• [REQUIRED ACTION] Give the entries back exactly as they stand, but without pictures.

• [RAW DATA]
===============

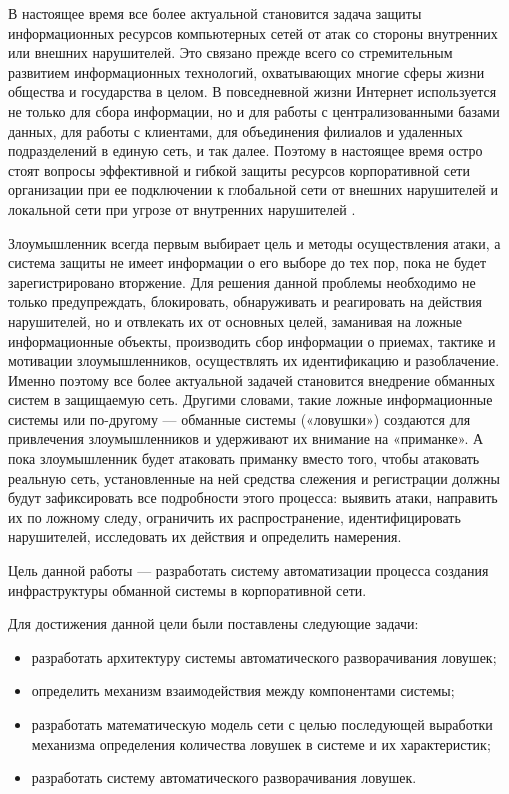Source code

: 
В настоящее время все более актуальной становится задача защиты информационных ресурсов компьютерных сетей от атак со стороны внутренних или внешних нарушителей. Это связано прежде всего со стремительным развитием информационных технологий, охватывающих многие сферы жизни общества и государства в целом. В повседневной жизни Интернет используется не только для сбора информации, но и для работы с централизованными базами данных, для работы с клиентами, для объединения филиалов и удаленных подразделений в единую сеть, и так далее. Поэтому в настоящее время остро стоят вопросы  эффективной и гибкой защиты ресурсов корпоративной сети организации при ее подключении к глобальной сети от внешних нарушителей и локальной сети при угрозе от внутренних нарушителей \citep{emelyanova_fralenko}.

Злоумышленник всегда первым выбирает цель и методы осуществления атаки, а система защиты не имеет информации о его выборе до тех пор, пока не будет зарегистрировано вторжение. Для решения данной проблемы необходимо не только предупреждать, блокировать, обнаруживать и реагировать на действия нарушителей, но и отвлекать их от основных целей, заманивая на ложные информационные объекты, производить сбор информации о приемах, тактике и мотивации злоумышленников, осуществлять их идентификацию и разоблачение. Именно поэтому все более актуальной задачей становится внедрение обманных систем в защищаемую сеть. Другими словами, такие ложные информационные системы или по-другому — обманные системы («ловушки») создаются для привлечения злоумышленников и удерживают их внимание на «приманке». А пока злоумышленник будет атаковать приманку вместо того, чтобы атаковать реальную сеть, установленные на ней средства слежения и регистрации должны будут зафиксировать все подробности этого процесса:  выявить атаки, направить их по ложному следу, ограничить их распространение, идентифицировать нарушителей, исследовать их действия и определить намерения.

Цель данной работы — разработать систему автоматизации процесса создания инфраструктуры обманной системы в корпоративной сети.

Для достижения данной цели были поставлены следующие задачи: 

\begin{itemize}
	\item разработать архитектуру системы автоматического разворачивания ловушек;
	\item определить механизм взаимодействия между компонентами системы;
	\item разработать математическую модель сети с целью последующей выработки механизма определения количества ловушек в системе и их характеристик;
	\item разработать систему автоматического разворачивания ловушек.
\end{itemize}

===============

• [EXPECTED OUTPUT]
Source code

: 
В настоящее время все более актуальной становится задача защиты информационных ресурсов компьютерных сетей от атак со стороны внутренних или внешних нарушителей. Это связано прежде всего со стремительным развитием информационных технологий, охватывающих многие сферы жизни общества и государства в целом. В повседневной жизни Интернет используется не только для сбора информации, но и для работы с централизованными базами данных, для работы с клиентами, для объединения филиалов и удаленных подразделений в единую сеть, и так далее. Поэтому в настоящее время остро стоят вопросы  эффективной и гибкой защиты ресурсов корпоративной сети организации при ее подключении к глобальной сети от внешних нарушителей и локальной сети при угрозе от внутренних нарушителей \citep{emelyanova_fralenko}.

Злоумышленник всегда первым выбирает цель и методы осуществления атаки, а система защиты не имеет информации о его выборе до тех пор, пока не будет зарегистрировано вторжение. Для решения данной проблемы необходимо не только предупреждать, блокировать, обнаруживать и реагировать на действия нарушителей, но и отвлекать их от основных целей, заманивая на ложные информационные объекты, производить сбор информации о приемах, тактике и мотивации злоумышленников, осуществлять их идентификацию и разоблачение. Именно поэтому все более актуальной задачей становится внедрение обманных систем в защищаемую сеть. Другими словами, такие ложные информационные системы или по-другому — обманные системы («ловушки») создаются для привлечения злоумышленников и удерживают их внимание на «приманке». А пока злоумышленник будет атаковать приманку вместо того, чтобы атаковать реальную сеть, установленные на ней средства слежения и регистрации должны будут зафиксировать все подробности этого процесса:  выявить атаки, направить их по ложному следу, ограничить их распространение, идентифицировать нарушителей, исследовать их действия и определить намерения.

Цель данной работы — разработать систему автоматизации процесса создания инфраструктуры обманной системы в корпоративной сети.

Для достижения данной цели были поставлены следующие задачи: 

\begin{itemize}
	\item разработать архитектуру системы автоматического разворачивания ловушек;
	\item определить механизм взаимодействия между компонентами системы;
	\item разработать математическую модель сети с целью последующей выработки механизма определения количества ловушек в системе и их характеристик;
	\item разработать систему автоматического разворачивания ловушек.
\end{itemize}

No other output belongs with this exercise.